# Description of the task:
Nothing in the data may be altered; copy it all exactly.

◇ ◇ ◇

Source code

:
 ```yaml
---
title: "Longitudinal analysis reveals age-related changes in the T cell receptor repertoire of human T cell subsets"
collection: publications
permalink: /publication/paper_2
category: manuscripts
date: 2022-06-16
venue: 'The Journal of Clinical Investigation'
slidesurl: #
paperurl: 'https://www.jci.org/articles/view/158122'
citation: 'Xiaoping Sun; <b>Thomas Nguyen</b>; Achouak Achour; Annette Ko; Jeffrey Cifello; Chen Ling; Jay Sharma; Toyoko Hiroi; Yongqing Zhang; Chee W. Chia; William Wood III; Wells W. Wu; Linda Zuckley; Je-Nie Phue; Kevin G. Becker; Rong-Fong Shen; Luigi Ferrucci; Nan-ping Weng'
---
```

◇ ◇ ◇

# Written reply:
Source code

:
 ```yaml
---
title: "Longitudinal analysis reveals age-related changes in the T cell receptor repertoire of human T cell subsets"
collection: publications
permalink: /publication/paper_2
category: manuscripts
date: 2022-06-16
venue: 'The Journal of Clinical Investigation'
slidesurl: #
paperurl: 'https://www.jci.org/articles/view/158122'
citation: 'Xiaoping Sun; <b>Thomas Nguyen</b>; Achouak Achour; Annette Ko; Jeffrey Cifello; Chen Ling; Jay Sharma; Toyoko Hiroi; Yongqing Zhang; Chee W. Chia; William Wood III; Wells W. Wu; Linda Zuckley; Je-Nie Phue; Kevin G. Becker; Rong-Fong Shen; Luigi Ferrucci; Nan-ping Weng'
---
```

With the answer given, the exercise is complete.